*Try it*.
Which of the lines below mention the word "questão"? Pull each one out.

-------- Provided records --------

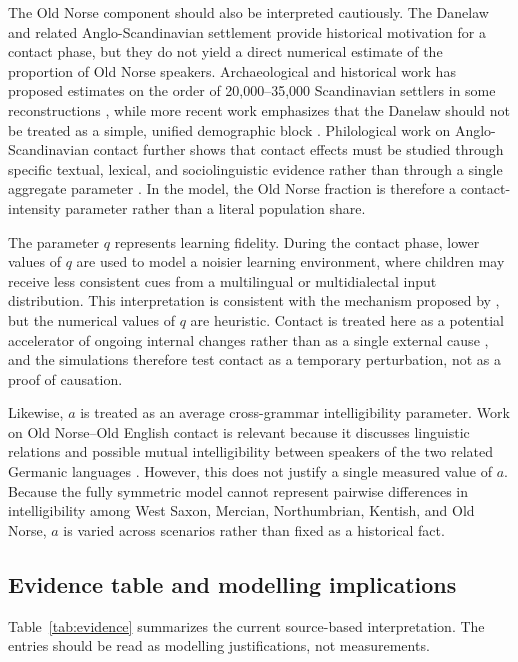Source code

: \documentclass[11pt]{article}
\begin{document}
The Old Norse component should also be interpreted cautiously. The Danelaw and related Anglo-Scandinavian settlement provide historical motivation for a contact phase, but they do not yield a direct numerical estimate of the proportion of Old Norse speakers. Archaeological and historical work has proposed estimates on the order of 20,000--35,000 Scandinavian settlers in some reconstructions \citep{kershawroyvik2016people}, while more recent work emphasizes that the Danelaw should not be treated as a simple, unified demographic block \citep{raffield2020danelaw}. Philological work on Anglo-Scandinavian contact further shows that contact effects must be studied through specific textual, lexical, and sociolinguistic evidence rather than through a single aggregate parameter \citep{townend2002language,pons-sanz2013lexical}. In the model, the Old Norse fraction is therefore a contact-intensity parameter rather than a literal population share.

The parameter $q$ represents learning fidelity. During the contact phase, lower values of $q$ are used to model a noisier learning environment, where children may receive less consistent cues from a multilingual or multidialectal input distribution. This interpretation is consistent with the mechanism proposed by \citet{mitchener2003bifurcation}, but the numerical values of $q$ are heuristic. Contact is treated here as a potential accelerator of ongoing internal changes rather than as a single external cause \citep{dawson2003defining,warner2017english}, and the simulations therefore test contact as a temporary perturbation, not as a proof of causation.

Likewise, $a$ is treated as an average cross-grammar intelligibility parameter. Work on Old Norse--Old English contact is relevant because it discusses linguistic relations and possible mutual intelligibility between speakers of the two related Germanic languages \citep{townend2002language}. However, this does not justify a single measured value of $a$. Because the fully symmetric model cannot represent pairwise differences in intelligibility among West Saxon, Mercian, Northumbrian, Kentish, and Old Norse, $a$ is varied across scenarios rather than fixed as a historical fact.

\subsection{Evidence table and modelling implications}

Table~\ref{tab:evidence} summarizes the current source-based interpretation. The entries should be read as modelling justifications, not measurements.
\end{document}
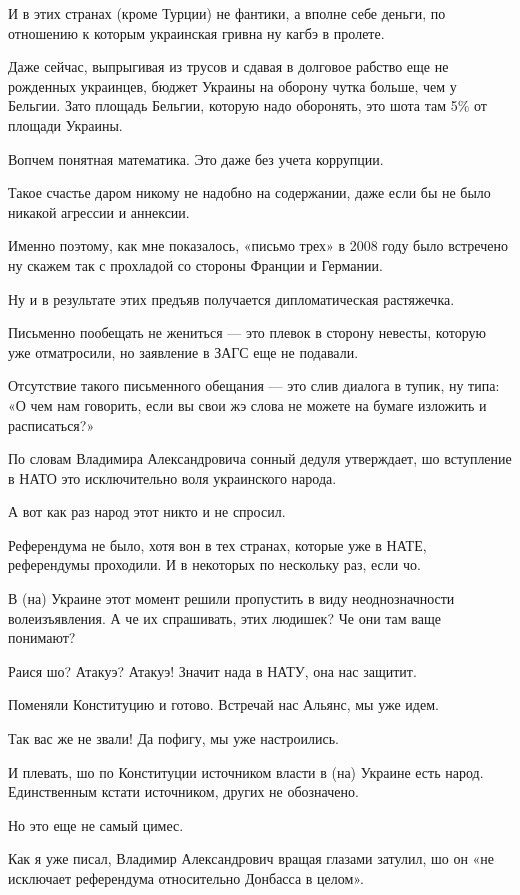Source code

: \begin{multicols}{2}
И в этих странах (кроме Турции) не фантики, а вполне себе деньги, по отношению
к которым украинская гривна ну кагбэ в пролете.

Даже сейчас, выпрыгивая из трусов и сдавая в долговое рабство еще не рожденных
украинцев, бюджет Украины на оборону чутка больше, чем у Бельгии. Зато площадь
Бельгии, которую надо оборонять, это шота там 5\% от площади Украины.

Вопчем понятная математика. Это даже без учета коррупции.

Такое счастье даром никому не надобно на содержании, даже если бы не было
никакой агрессии и аннексии.

Именно поэтому, как мне показалось, «письмо трех» в 2008 году было встречено ну
скажем так с прохладой со стороны Франции и Германии.

Ну и в результате этих предъяв получается дипломатическая растяжечка.

Письменно пообещать не жениться — это плевок в сторону невесты, которую уже
отматросили, но заявление в ЗАГС еще не подавали.

Отсутствие такого письменного обещания — это слив диалога в тупик, ну типа: «О
чем нам говорить, если вы свои жэ слова не можете на бумаге изложить и
расписаться?»

По словам Владимира Александровича сонный дедуля утверждает, шо вступление в
НАТО это исключительно воля украинского народа.

А вот как раз народ этот никто и не спросил.

Референдума не было, хотя вон в тех странах, которые уже в НАТЕ, референдумы
проходили. И в некоторых по нескольку раз, если чо.

В (на) Украине этот момент решили пропустить в виду неоднозначности
волеизъявления. А че их спрашивать, этих людишек? Че они там ваще понимают?

Раися шо? Атакуэ? Атакуэ! Значит нада в НАТУ, она нас защитит.

Поменяли Конституцию и готово. Встречай нас Альянс, мы уже идем.

Так вас же не звали! Да пофигу, мы уже настроились.

И плевать, шо по Конституции источником власти в (на) Украине есть народ.
Единственным кстати источником, других не обозначено.

Но это еще не самый цимес.

Как я уже писал, Владимир Александрович вращая глазами затулил, шо он «не
исключает референдума относительно Донбасса в целом».


\end{multicols}
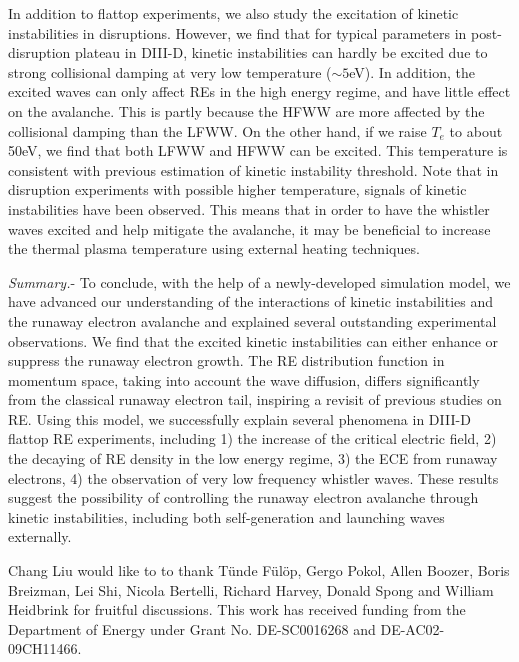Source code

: \documentclass[aps, prl, preprint,english,superscriptaddress]{revtex4-1}
\begin{document}
In addition to flattop experiments, we also study the excitation of kinetic instabilities in disruptions. However, we find that for typical parameters in post-disruption plateau in DIII-D, kinetic instabilities can hardly be excited due to strong collisional damping at very low temperature ($\sim 5$eV). In addition, the excited waves can only affect REs in the high energy regime, and have little effect on the avalanche. This is partly because the HFWW are more affected by the collisional damping than the LFWW\cite{aleynikov_stability_2015}. On the other hand, if we raise $T_e$ to about 50eV, we find that both LFWW and HFWW can be excited. This temperature is consistent with previous estimation of kinetic instability threshold\cite{aleynikov_stability_2015}. Note that in disruption experiments with possible higher temperature\cite{fredrickson_control_2015}, signals of kinetic instabilities have been observed. This means that in order to have the whistler waves excited and help mitigate the avalanche, it may be beneficial to increase the thermal plasma temperature using external heating techniques.

\textit{Summary.}-
To conclude, with the help of a newly-developed simulation model, we have advanced our understanding of the interactions of kinetic instabilities and the runaway electron avalanche and explained several outstanding experimental observations. We find that the excited kinetic instabilities can either enhance or suppress the runaway electron growth. The RE distribution function in momentum space, taking into account the wave diffusion, differs significantly from the classical runaway electron tail, inspiring a revisit of previous studies on RE. Using this model, we successfully explain several phenomena in DIII-D flattop RE experiments, including 1) the increase of the critical electric field, 2) the decaying of RE density in the low energy regime, 3) the ECE from runaway electrons, 4) the observation of very low frequency whistler waves.
These results suggest the possibility of controlling the runaway electron avalanche through kinetic instabilities, including both self-generation and launching waves externally.
\begin{acknowledgments}
Chang Liu would like to to thank T\"{u}nde F\"{u}l\"{o}p, Gergo Pokol, Allen Boozer, Boris Breizman, Lei Shi, Nicola Bertelli, Richard Harvey, Donald Spong and William Heidbrink for fruitful discussions. This work has received funding from
the Department of Energy 
under Grant No. DE-SC0016268 and DE-AC02-09CH11466.
\end{acknowledgments}

		
\end{document}
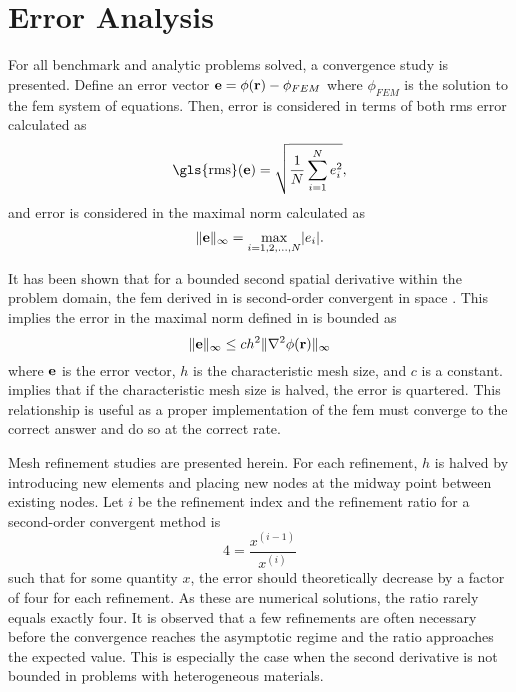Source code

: \section{Error Analysis}
  For all benchmark and analytic problems solved, a convergence study is 
  presented. Define an error vector $\mathbf{e} = \phi(\mathbf{r}) - \phi_{FEM}$ where
  $\phi_{FEM}$ is the solution to the \gls{fem} system of equations. Then, 
  error is considered in terms of both \gls{rms} error calculated as 
  \begin{equation} 
    \label{eq:rms}
    \text{\gls{rms}}(\ve) = \sqrt{\frac{1}{N} \sum_{i=1}^{N} e_i^2},
  \end{equation}
  and error is considered in the maximal norm calculated as
  \begin{equation} 
    \label{eq:infnorm}
    \|\mathbf{e}\|_{\infty} = \max_{i=1,2,\ldots,N} \lvert e_i \rvert.
  \end{equation}

  It has been shown that for a bounded second spatial derivative 
  within the problem domain, the \gls{fem} derived in 
   is second-order convergent in space 
  \cite{textbookli}. This implies the error in the maximal norm defined in 
   is bounded as
  \begin{equation} 
    \label{eq:error_bound}
    \|\mathbf{e}\|_{\infty} \le c h^2 \| \mathbf{\nabla}^2 \phi(\mathbf{r}) \|_{\infty}
  \end{equation}
  where $\mathbf{e}$ is the error vector, $h$ is the characteristic mesh size, and $c$
  is a constant.  implies that if the characteristic mesh 
  size is halved, the error is quartered. This relationship is useful as a 
  proper implementation of the \gls{fem} must converge to the correct answer and 
  do so at the correct rate.
  
  Mesh refinement studies are presented herein. For each refinement, $h$ is 
  halved by introducing new elements and placing new nodes at the midway point
  between existing nodes. Let $i$ be the refinement index and the refinement 
  ratio for a second-order convergent method is 
  \begin{equation}
    4 = \frac{x^{(i-1)}}{x^{(i)}}
  \end{equation}
  such that for some quantity $x$, the error should theoretically decrease by a
  factor of four for each refinement. As these are numerical solutions, the 
  ratio rarely equals exactly four. It is observed that a few refinements are 
  often necessary before the convergence reaches the asymptotic regime and the 
  ratio approaches the expected value. This is especially the case when the 
  second derivative is not bounded in problems with heterogeneous materials.
  
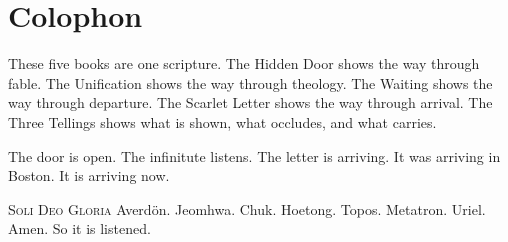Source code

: \documentclass[12pt,openany]{book}
\begin{document}
\chapter*{Colophon}

These five books are one scripture. The Hidden Door shows the way through fable. The Unification shows the way through theology. The Waiting shows the way through departure. The Scarlet Letter shows the way through arrival. The Three Tellings shows what is shown, what occludes, and what carries.

The door is open. The infinitute listens. The letter is arriving. It was arriving in Boston. It is arriving now.
\begin{center}\textsc{Soli Deo Gloria}
Averd\"{o}n. Jeomhwa. Chuk. Hoetong. Topos.
Metatron. Uriel.
Amen. So it is listened.\end{center}
\end{document}
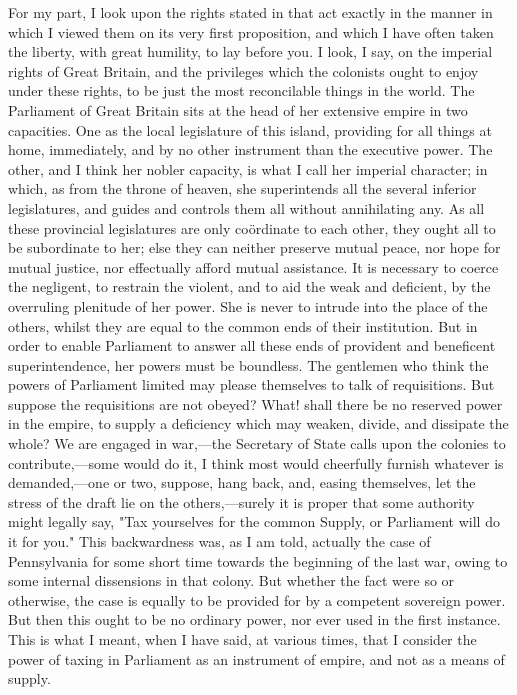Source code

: For my part, I look upon the rights stated in that act exactly in the manner in which I viewed them on its very first proposition, and which I have often taken the liberty, with great humility, to lay before you. I look, I say, on the imperial rights of Great Britain, and the privileges which the colonists ought to enjoy under these rights, to be just the most reconcilable things in the world. The Parliament of Great Britain sits at the head of her extensive empire in two capacities. One as the local legislature of this island, providing for all things at home, immediately, and by no other instrument than the executive power. The other, and I think her nobler capacity, is what I call her imperial character; in which, as from the throne of heaven, she superintends all the several inferior legislatures, and guides and controls them all without annihilating any. As all these provincial legislatures are only coördinate to each other, they ought all to be subordinate to her; else they can neither preserve mutual peace, nor hope for mutual justice, nor effectually afford mutual assistance. It is necessary to coerce the negligent, to restrain the violent, and to aid the weak and deficient, by the overruling plenitude of her power. She is never to intrude into the place of the others, whilst they are equal to the common ends of their institution. But in order to enable Parliament to answer all these ends of provident and beneficent superintendence, her powers must be boundless. The gentlemen who think the powers of Parliament limited may please themselves to talk of requisitions. But suppose the requisitions are not obeyed? What! shall there be no reserved power in the empire, to supply a deficiency which may weaken, divide, and dissipate the whole? We are engaged in war,—the Secretary of State calls upon the colonies to contribute,—some would do it, I think most would cheerfully furnish whatever is demanded,—one or two, suppose, hang back, and, easing themselves, let the stress of the draft lie on the others,—surely it is proper that some authority might legally say, "Tax yourselves for the common Supply, or Parliament will do it for you." This backwardness was, as I am told, actually the case of Pennsylvania for some short time towards the beginning of the last war, owing to some internal dissensions in that colony. But whether the fact were so or otherwise, the case is equally to be provided for by a competent sovereign power. But then this ought to be no ordinary power, nor ever used in the first instance. This is what I meant, when I have said, at various times, that I consider the power of taxing in Parliament as an instrument of empire, and not as a means of supply.

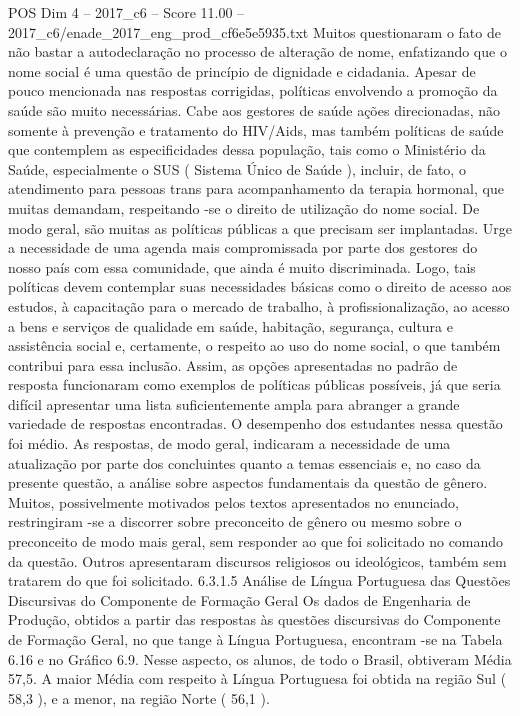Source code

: \begin{textsample}{POS Dim 4 – 2017\_c6 – Score 11.00 – 2017\_c6/enade\_2017\_eng\_prod\_cf6e5e5935.txt}
Muitos questionaram o fato de não bastar a autodeclaração no processo de alteração de nome, enfatizando que o nome social é uma questão de princípio de dignidade e cidadania.
Apesar de pouco mencionada nas respostas corrigidas, políticas envolvendo a promoção da saúde são muito necessárias.
Cabe aos gestores de saúde ações direcionadas, não somente à prevenção e tratamento do HIV/Aids, mas também políticas de saúde que contemplem as especificidades dessa população, tais como o Ministério da Saúde, especialmente o SUS ( Sistema Único de Saúde ), incluir, de fato, o atendimento para pessoas trans para acompanhamento da terapia hormonal, que muitas demandam, respeitando -se o direito de utilização do nome social.
De modo geral, são muitas as políticas públicas a que precisam ser implantadas.
Urge a necessidade de uma agenda mais compromissada por parte dos gestores do nosso país com essa comunidade, que ainda é muito discriminada.
Logo, tais políticas devem contemplar suas necessidades básicas como o direito de acesso aos estudos, à capacitação para o mercado de trabalho, à profissionalização, ao acesso a bens e serviços de qualidade em saúde, habitação, segurança, cultura e assistência social e, certamente, o respeito ao uso do nome social, o que também contribui para essa inclusão.
Assim, as opções apresentadas no padrão de resposta funcionaram como exemplos de políticas públicas possíveis, já que seria difícil apresentar uma lista suficientemente ampla para abranger a grande variedade de respostas encontradas.
O desempenho dos estudantes nessa questão foi médio.
As respostas, de modo geral, indicaram a necessidade de uma atualização por parte dos concluintes quanto a temas essenciais e, no caso da presente questão, a análise sobre aspectos fundamentais da questão de gênero.
Muitos, possivelmente motivados pelos textos apresentados no enunciado, restringiram -se a discorrer sobre preconceito de gênero ou mesmo sobre o preconceito de modo mais geral, sem responder ao que foi solicitado no comando da questão.
Outros apresentaram discursos religiosos ou ideológicos, também sem tratarem do que foi solicitado. 6.3.1.5 Análise de Língua Portuguesa das Questões Discursivas do Componente de Formação Geral Os dados de Engenharia de Produção, obtidos a partir das respostas às questões discursivas do Componente de Formação Geral, no que tange à Língua Portuguesa, encontram -se na Tabela 6.16 e no Gráfico 6.9.
Nesse aspecto, os alunos, de todo o Brasil, obtiveram Média 57,5.
A maior Média com respeito à Língua Portuguesa foi obtida na região Sul ( 58,3 ), e a menor, na região Norte ( 56,1 ).

\end{textsample}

--------

*Reply*.
Muitos questionaram o fato de não bastar a autodeclaração no processo de alteração de nome, enfatizando que o nome social é uma questão de princípio de dignidade e cidadania.
O desempenho dos estudantes nessa questão foi médio.
As respostas, de modo geral, indicaram a necessidade de uma atualização por parte dos concluintes quanto a temas essenciais e, no caso da presente questão, a análise sobre aspectos fundamentais da questão de gênero.
Muitos, possivelmente motivados pelos textos apresentados no enunciado, restringiram -se a discorrer sobre preconceito de gênero ou mesmo sobre o preconceito de modo mais geral, sem responder ao que foi solicitado no comando da questão.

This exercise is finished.